Manufacturing expanded at the fastest pace in 2-1/2 years in October while automakers reported brisk sales Friday, signaling that the U.S. economy made headway despite the 16-day government shutdown.
The Institute for Supply Management's U.S. manufacturing index rose 0.2 point to 56.4, the highest since April 2011. Economists had expected a dip to 55.
"I'm really encouraged," said Carl Tannenbaum, chief economist at Northern Trust. "ISM had reached a pretty nice reading prior to the government shutdown and I was quite concerned that the trauma of the fiscal problems would diminish expectations among manufacturers.
The shutdown also didn't faze consumers from making big-ticket purchases.
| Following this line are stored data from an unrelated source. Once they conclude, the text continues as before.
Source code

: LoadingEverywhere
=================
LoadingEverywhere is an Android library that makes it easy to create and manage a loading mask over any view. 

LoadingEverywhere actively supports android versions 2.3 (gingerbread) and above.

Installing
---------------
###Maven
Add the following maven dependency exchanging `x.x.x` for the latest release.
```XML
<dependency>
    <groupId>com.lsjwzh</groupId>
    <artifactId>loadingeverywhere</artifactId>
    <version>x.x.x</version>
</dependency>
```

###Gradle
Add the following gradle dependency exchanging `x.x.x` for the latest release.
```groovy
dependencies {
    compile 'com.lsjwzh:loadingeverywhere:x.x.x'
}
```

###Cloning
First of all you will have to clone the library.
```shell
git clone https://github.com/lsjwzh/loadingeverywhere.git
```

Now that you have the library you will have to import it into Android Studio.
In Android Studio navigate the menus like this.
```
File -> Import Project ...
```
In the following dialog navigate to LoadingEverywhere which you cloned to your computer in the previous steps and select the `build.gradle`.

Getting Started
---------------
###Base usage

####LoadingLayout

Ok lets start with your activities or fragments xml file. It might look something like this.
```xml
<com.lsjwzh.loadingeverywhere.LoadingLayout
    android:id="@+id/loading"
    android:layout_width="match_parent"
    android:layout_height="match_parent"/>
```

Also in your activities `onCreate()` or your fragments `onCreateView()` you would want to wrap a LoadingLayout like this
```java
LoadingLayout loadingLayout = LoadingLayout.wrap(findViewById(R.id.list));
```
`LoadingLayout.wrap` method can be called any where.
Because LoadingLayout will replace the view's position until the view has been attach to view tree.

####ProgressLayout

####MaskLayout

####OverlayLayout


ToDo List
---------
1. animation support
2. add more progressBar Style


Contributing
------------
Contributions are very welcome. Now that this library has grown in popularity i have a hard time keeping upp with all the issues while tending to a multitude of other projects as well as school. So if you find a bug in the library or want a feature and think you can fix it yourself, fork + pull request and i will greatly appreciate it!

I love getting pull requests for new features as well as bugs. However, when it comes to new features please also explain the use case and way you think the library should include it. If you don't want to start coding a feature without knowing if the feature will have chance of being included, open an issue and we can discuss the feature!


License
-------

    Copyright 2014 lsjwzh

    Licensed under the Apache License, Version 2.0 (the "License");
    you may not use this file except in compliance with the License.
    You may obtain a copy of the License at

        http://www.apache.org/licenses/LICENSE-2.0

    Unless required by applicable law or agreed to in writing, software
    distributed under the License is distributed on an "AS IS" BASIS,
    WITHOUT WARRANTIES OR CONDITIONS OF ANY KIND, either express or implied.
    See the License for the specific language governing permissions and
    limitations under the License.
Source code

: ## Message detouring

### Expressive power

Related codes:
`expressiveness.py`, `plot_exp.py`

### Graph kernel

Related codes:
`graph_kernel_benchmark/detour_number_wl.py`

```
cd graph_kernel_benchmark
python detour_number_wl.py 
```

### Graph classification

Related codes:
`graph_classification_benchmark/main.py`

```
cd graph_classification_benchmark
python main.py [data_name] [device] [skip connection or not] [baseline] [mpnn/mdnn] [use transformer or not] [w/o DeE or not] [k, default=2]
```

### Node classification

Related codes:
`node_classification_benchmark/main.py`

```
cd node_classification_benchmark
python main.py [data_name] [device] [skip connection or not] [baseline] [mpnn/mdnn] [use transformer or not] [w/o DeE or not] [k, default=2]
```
GM (GM), Ford (F), Chrysler and other automakers had strong October U.S. sales.
ISM data often correlate closely with GDP growth, Tannenbaum said. "The fact that we have been in the mid-50s augurs well.
Several subindexes showed welcome signs of expansion, said Gus Faucher, a senior macroeconomist with PNC Financial Services.
The exports orders index shot up 5 points to 57, also a 2-1/2-year high. Stronger global growth would be a boon for U.S. manufacturing, Faucher said. And new orders and production gauges both remained above 60.
But the rosy economic data will mean little to the Federal Reserve without better hiring, cautioned Faucher. "It's difficult for me to imagine (the Fed) doing anything at its December meeting," he said, adding that a January taper of asset buys is more likely.
ISM's jobs index fell 2.2 points to 53.2, still positive, but the weakest in four months.
Employers added just 148,000 jobs in September. The government will report October figures Nov. 8, but they'll be distorted by the government shutdown. Economists don't expect "clean" data until early December.
Fed officials Friday seemed to express frustration with being locked in to propping up the economy. St. Louis Fed President James Bullard said gains in the job market seemed to make a case for starting to taper. Philadelphia Fed President Plosser told CNBC that he's mulling an overall cap on asset purchases as "a better way to get out of this.
Stocks just edged higher while Treasury yields rose as odds for an earlier taper improved.
The U.S. economy should grow 1.9% in 2013, and as much as 3% in 2014, Tannenbaum said. The shutdown will shave 0.3 percentage point from Q4 GDP, he said.
"Financial markets and business people took this in stride," he said. "Perhaps they expressed outward frustration, but it didn't seem to deter them from focusing on the longer run."